I needed something that could resist the insidious liquid metal. So I made the crucible out of pure graphite. First I made a block of graphite and checked the way the sheets were aligned. Then I cut a thick piece keeping the sheets mostly intact and shaped it inwards so the graphite sheets would make the lining of the crucible. Then I got slices of silicon, much like the wafers for semiconductors and adjusted them inside the crucible so they wouldn't touch each other and there would also be room for the galium to move around. I poured the galium and dipped my hand between the silicon sheets to remove all the oxygen. Then I sealed the crucible with more graphite and wrapped it all in titanium.
Now I had to cook this thing and hope it wouldn't explode. At around a thousand Celsius, the temperature and pressure inside the sealed crucible would force the gallium to diffuse inside the silicon, creating P-type semiconductor.
I went outside, it was already dark. The smiths were talking around a campfire. I turned on my LED lantern and walked over to them.
Samus was the first one to see me. He smiled and waved, beckoning me closer. "Sandra! We are talking, care for a mug of ale?"
"Thanks," I replied. I sat there and ate some bread with bean paste, the blanket of jerky I gave them long gone. A few mugs later, I breached the subject.
"I have a job for you, Mr. fire sorcerer. There's something I need to heat up in the forge and it is a whim. Would you be so kind as to do it for me? Now?"
Samus chuckled, "Yes, sure. We never let the forge cool anyway. Where is it, is it too big?"
"No. It is about the same size as your crucibles."
"Let's check this out, shall we?"
With the help of some apprentices, we moved the titanium egg into Samus' personal forge at the back. We placed it inside the forge and he heated it up with his magic.
"I must say, Sandra. I wish you could stay with us forever. It is so much easier to heat up the forge with my magic with you here!" Samus exulted.

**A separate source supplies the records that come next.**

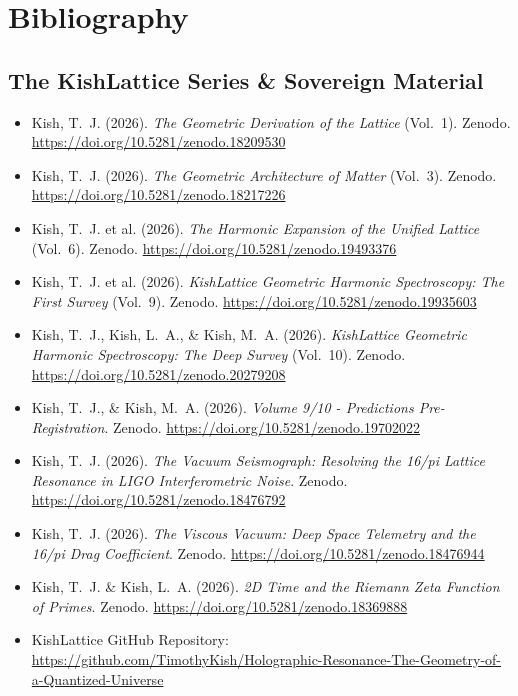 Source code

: \documentclass[11pt, letterpaper, openany]{book}
\begin{document}
\chapter*{Bibliography}

\section*{The KishLattice Series \& Sovereign Material}
\begin{itemize}
    \item Kish, T.~J. (2026). \textit{The Geometric Derivation of the Lattice} (Vol.~1). Zenodo. \url{https://doi.org/10.5281/zenodo.18209530}
    \item Kish, T.~J. (2026). \textit{The Geometric Architecture of Matter} (Vol.~3). Zenodo. \url{https://doi.org/10.5281/zenodo.18217226}
    \item Kish, T.~J. et al. (2026). \textit{The Harmonic Expansion of the Unified Lattice} (Vol.~6). Zenodo. \url{https://doi.org/10.5281/zenodo.19493376}
    \item Kish, T.~J. et al. (2026). \textit{KishLattice Geometric Harmonic Spectroscopy: The First Survey} (Vol.~9). Zenodo. \url{https://doi.org/10.5281/zenodo.19935603}
    \item Kish, T.~J., Kish, L.~A., \& Kish, M.~A. (2026). \textit{KishLattice Geometric Harmonic Spectroscopy: The Deep Survey} (Vol.~10). Zenodo. \url{https://doi.org/10.5281/zenodo.20279208}
    \item Kish, T.~J., \& Kish, M.~A. (2026). \textit{Volume 9/10 - Predictions Pre-Registration}. Zenodo. \url{https://doi.org/10.5281/zenodo.19702022}
    \item Kish, T.~J. (2026). \textit{The Vacuum Seismograph: Resolving the 16/pi Lattice Resonance in LIGO Interferometric Noise}. Zenodo. \url{https://doi.org/10.5281/zenodo.18476792}
    \item Kish, T.~J. (2026). \textit{The Viscous Vacuum: Deep Space Telemetry and the 16/pi Drag Coefficient}. Zenodo. \url{https://doi.org/10.5281/zenodo.18476944}
    \item Kish, T.~J. \& Kish, L.~A. (2026). \textit{2D Time and the Riemann Zeta Function of Primes}. Zenodo. \url{https://doi.org/10.5281/zenodo.18369888}
    \item KishLattice GitHub Repository: \url{https://github.com/TimothyKish/Holographic-Resonance-The-Geometry-of-a-Quantized-Universe}
\end{itemize}
\end{document}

"Well, I have places to go to and a city to save. I have to reluctantly turn down your proposal, master Samus," I replied.

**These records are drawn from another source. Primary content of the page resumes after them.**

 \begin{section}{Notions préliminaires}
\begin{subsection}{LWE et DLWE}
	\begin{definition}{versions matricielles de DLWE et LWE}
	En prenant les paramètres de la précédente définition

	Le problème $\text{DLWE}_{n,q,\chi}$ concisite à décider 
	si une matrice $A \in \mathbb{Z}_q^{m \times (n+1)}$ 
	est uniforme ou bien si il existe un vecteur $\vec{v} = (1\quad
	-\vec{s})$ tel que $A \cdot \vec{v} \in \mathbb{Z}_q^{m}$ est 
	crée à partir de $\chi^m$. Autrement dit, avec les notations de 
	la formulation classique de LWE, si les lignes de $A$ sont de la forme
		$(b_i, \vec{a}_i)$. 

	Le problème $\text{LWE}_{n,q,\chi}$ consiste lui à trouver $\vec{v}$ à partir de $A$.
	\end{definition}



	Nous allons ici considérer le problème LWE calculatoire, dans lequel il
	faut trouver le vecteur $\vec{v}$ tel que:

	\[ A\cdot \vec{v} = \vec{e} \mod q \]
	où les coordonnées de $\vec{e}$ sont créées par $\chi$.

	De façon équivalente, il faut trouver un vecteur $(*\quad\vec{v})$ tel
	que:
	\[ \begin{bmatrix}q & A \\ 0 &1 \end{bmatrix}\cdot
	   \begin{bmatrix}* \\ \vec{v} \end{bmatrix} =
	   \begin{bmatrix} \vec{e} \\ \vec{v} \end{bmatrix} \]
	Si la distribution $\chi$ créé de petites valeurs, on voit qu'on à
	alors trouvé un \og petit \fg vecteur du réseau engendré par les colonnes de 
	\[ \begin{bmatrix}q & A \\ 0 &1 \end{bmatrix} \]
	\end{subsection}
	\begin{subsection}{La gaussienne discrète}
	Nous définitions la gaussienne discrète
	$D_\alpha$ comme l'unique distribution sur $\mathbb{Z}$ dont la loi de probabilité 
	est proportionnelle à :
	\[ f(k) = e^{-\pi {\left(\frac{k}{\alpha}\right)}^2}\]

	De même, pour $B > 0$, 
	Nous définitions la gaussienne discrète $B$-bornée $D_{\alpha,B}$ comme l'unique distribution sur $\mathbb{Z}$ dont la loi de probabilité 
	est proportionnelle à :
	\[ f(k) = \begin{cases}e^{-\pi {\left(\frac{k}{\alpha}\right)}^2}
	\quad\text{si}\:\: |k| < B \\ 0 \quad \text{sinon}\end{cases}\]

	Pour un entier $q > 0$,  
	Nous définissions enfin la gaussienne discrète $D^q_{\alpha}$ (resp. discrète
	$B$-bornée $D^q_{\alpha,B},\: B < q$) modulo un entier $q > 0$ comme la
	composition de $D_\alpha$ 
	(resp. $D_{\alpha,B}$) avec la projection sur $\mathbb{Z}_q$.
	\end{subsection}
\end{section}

He chortled and shifted his focus to his fire magic. There wasn't anything like jets of flame pouring from his hands. If I had to compare with something, it was more like he was there doing the jazz hands and the forge heated up on its own. I couldn't see magic, thank you, Tarhun.
"How hot do you want this thing?"
"Make it glow white!" I replied, shying away from the heat. "But do not melt the metal."

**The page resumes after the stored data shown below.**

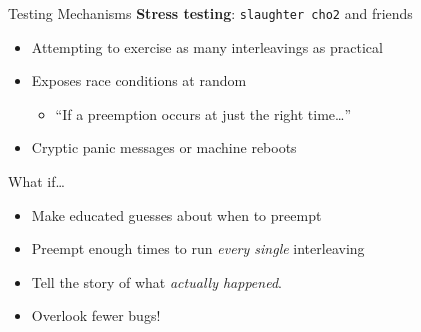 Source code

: \documentclass[xcolor=dvipsnames]{beamer}
\begin{document}
\begin{frame}{Testing Mechanisms}
	\textbf{Stress testing}: \texttt{slaughter cho2} and friends
	\begin{itemize}
		\item Attempting to exercise as many interleavings as practical
		\item Exposes race conditions at random
		\begin{itemize}
			\item ``If a preemption occurs at just the right time\ldots''
		\end{itemize}
		\item Cryptic panic messages or machine reboots
	\end{itemize}
	What if\ldots
	\begin{itemize}
		\item Make educated guesses about when to preempt
		\item Preempt enough times to run {\em every single} interleaving
		\item Tell the story of what {\em actually happened}.
		\item Overlook fewer bugs!
	\end{itemize}
\end{frame}

\end{document}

Samus seemed unaffected by it but I was sweating a lot.
"How long will it take?" He asked next.
"Just a few minutes. Then we can take it out and let it cool."
And so we did. With some heavy-duty tongs, we moved the glowing titanium egg outside and set it on the ground to cool. It would probably be ready by morning. I couldn't wait. If this worked, it would be a game-changer.
No, I wasn't going to make computers. Too early for that if I ever got to that point.
"Should we quench it?" Samus asked.
"No. Let it cook overnight. I really want the insides to blend well. I'll be in the warehouse."
Samus waved. "I can't wait to see what's inside. Can you tell me what it is?"
I wanted to tell him but how could I say it in a way he would understand?
"Do you know the silicon I can get out of rocks? If I mix it with a special metal I just found, it becomes really friendly to the same kind of lightning I used to color my armor. And there are some special effects I want to do with them. If everything works out, I'll show it to you later."
"Well, then. Good night, Sandra. I hope fortune favors you."
Me too, Samus. Me too.
I returned to the warehouse and barred the door behind me. I prepared a raised dais with silicon and set my thermal mat and sleeping bag on it. Then I fought to remove the dress and the suit of mail armor. I undressed and set my pajama aside. With water from a barrel, I gave myself a nice sponge bath. The night was still warm and I didn't flinch from the cool water. I could use Decompose to remove the grime and sweat from my body but nothing could beat the relaxing feeling of a good soak.
I felt my eyes heavy. It seemed the stress of the day took its toll after my bath. I slipped into my cotton pajamas and in the bedroll. The light from the goblin eyes didn't bother me. I was fast asleep moments later.